View attachment DSCF4815.jpg


----------



## Rosebud (Jul 6, 2017)

The "training" i have done is to take the biggest branch and aim it North with  bamboo, that really made them spread nice, I want to keep doing that but don't know how...


----------



## WoodHippy (Jul 6, 2017)

Rose they sure look nice. Instead of Fence. I use tent stakes in the ground and just keep tying them down. Time consuming but easy and cheap.


----------



## kaotik (Jul 6, 2017)

good idea word hippy  

you just got the regular small mater cages eh 
 they do make big green ones (but they shape them wrong, goes fat to small.. so i modify them to go small to big  )
if you want i can snap a pic of the ones i'm talking about (i use them for my blueberries & maters)
*still end up with the same problem, just on a larger scale   

someone posted about training plants horizontal with bamboo.. i'm timid of this route and don't think i'd recommend it..  but do you remember the thread i'm referencing?  he had them all tied up to a sort of horizontal cross bamboo.
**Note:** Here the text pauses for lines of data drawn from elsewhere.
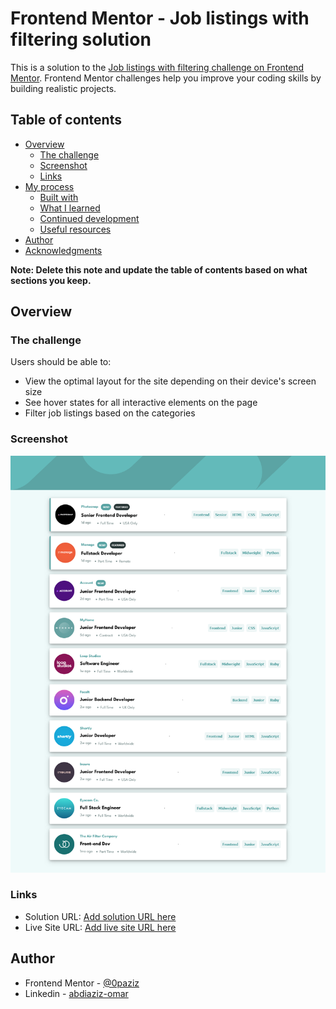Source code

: # Frontend Mentor - Job listings with filtering solution

This is a solution to the [Job listings with filtering challenge on Frontend Mentor](https://www.frontendmentor.io/challenges/job-listings-with-filtering-ivstIPCt). Frontend Mentor challenges help you improve your coding skills by building realistic projects. 

## Table of contents

- [Overview](#overview)
  - [The challenge](#the-challenge)
  - [Screenshot](#screenshot)
  - [Links](#links)
- [My process](#my-process)
  - [Built with](#built-with)
  - [What I learned](#what-i-learned)
  - [Continued development](#continued-development)
  - [Useful resources](#useful-resources)
- [Author](#author)
- [Acknowledgments](#acknowledgments)

**Note: Delete this note and update the table of contents based on what sections you keep.**

## Overview

### The challenge

Users should be able to:

- View the optimal layout for the site depending on their device's screen size
- See hover states for all interactive elements on the page
- Filter job listings based on the categories

### Screenshot

 ![desktop view](<public/design/Frontend Mentor Job Listings.png>)





### Links

- Solution URL: [Add solution URL here](https://github.com/0paziz/job-filter)
- Live Site URL: [Add live site URL here](https://0paziz.github.io/job-filter)


## Author

- Frontend Mentor - [@0paziz](https://www.frontendmentor.io/profile/@0paziz)
- Linkedin - [abdiaziz-omar](https://www.linkedin.com/in/abdiaziz-omar-876b06256/)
maybe could gather some ideas from them/that?  
...it's just too early to go too horizontal though, without a scrog setup i fear.. i worry branches breaking under later weight.


----------



## Hackerman (Jul 6, 2017)

How about if you make a teepee? Maybe 4 pieces of 8 foot long 2x2 wood tied together at the top and stuck into the ground a little at the bottom just to hold them from slipping.

Maybe drill some small holes in them about a foot apart and later you can run twine or whatever to support the plants between the 4 corner posts. You could train them up or down or whatever... as long as the basic structure is solid.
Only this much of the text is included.